Conduit trusts are useful where retirement plan accounts are not significant in amount on a per individual beneficiary basis or in relation to the total wealth being passed at death. In such a case, the extra expense and hassles of maintaining a see-through accumulation trust or a non-DB trust for retirement plan account assets may not be worth the trouble. However, the extra cost and hassle of a conduit trust is fairly minimal.

5. Better than outright.

Utilizing conduit trusts planning for short-term or long-term trusts is significantly better than passing the retirement plan accounts to the desired individuals outright, because you still get at least 10 years of potential asset protection and control benefits from the trusts.

6. Significant assets in Roth IRAs and/or Qualified Plans.

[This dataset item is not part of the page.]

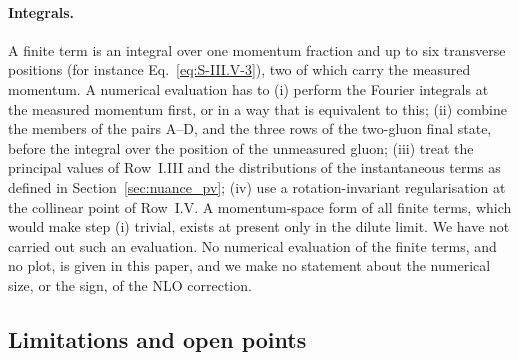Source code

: \paragraph{Integrals.} A finite term is an integral over one momentum fraction and up to six transverse positions (for instance Eq.~\eqref{eq:S-III.V-3}), two of which carry the measured momentum. A numerical evaluation has to (i) perform the Fourier integrals at the measured momentum first, or in a way that is equivalent to this; (ii) combine the members of the pairs A--D, and the three rows of the two-gluon final state, before the integral over the position of the unmeasured gluon; (iii) treat the principal values of Row~I.III and the distributions of the instantaneous terms as defined in Section~\ref{sec:nuance_pv}; (iv) use a rotation-invariant regularisation at the collinear point of Row~I.V. A momentum-space form of all finite terms, which would make step (i) trivial, exists at present only in the dilute limit. We have not carried out such an evaluation. No numerical evaluation of the finite terms, and no plot, is given in this paper, and we make no statement about the numerical size, or the sign, of the NLO correction.

\subsection{Limitations and open points}\label{sec:openpoints}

Both Roth IRAs and QPs need special consideration under the RMD rules. For Roth IRAs, you are likely stuck with the 5-year cliff rule if you go with non-DB trusts. For QPs, the situation is even worse. While you get the same RMD rules for QPs as with IRA accounts, the one big difference is that you may not be able to rollover the QP account to an inherited IRA account at the participant’s death if the beneficiary is a non-DB. If a rollover cannot happen, then the beneficiary is stuck with the potentially much more restrictive distribution options set out under the terms of that particular QP, which could cause a full payout within a 1-year to 3-year period. As a result, if significant assets are in a QP, you may want to seriously consider avoiding non-DB trusts, which leaves beneficiary options as individuals directly, conduit trusts and see-through accumulation trusts. While a similar push away from non-DB trusts exists for those that have significant assets in Roth IRAs, the concern is not as significant since distributions from the Roth IRA are tax free, so you would only be giving up some ability to postpone taxation on post-distribution earnings.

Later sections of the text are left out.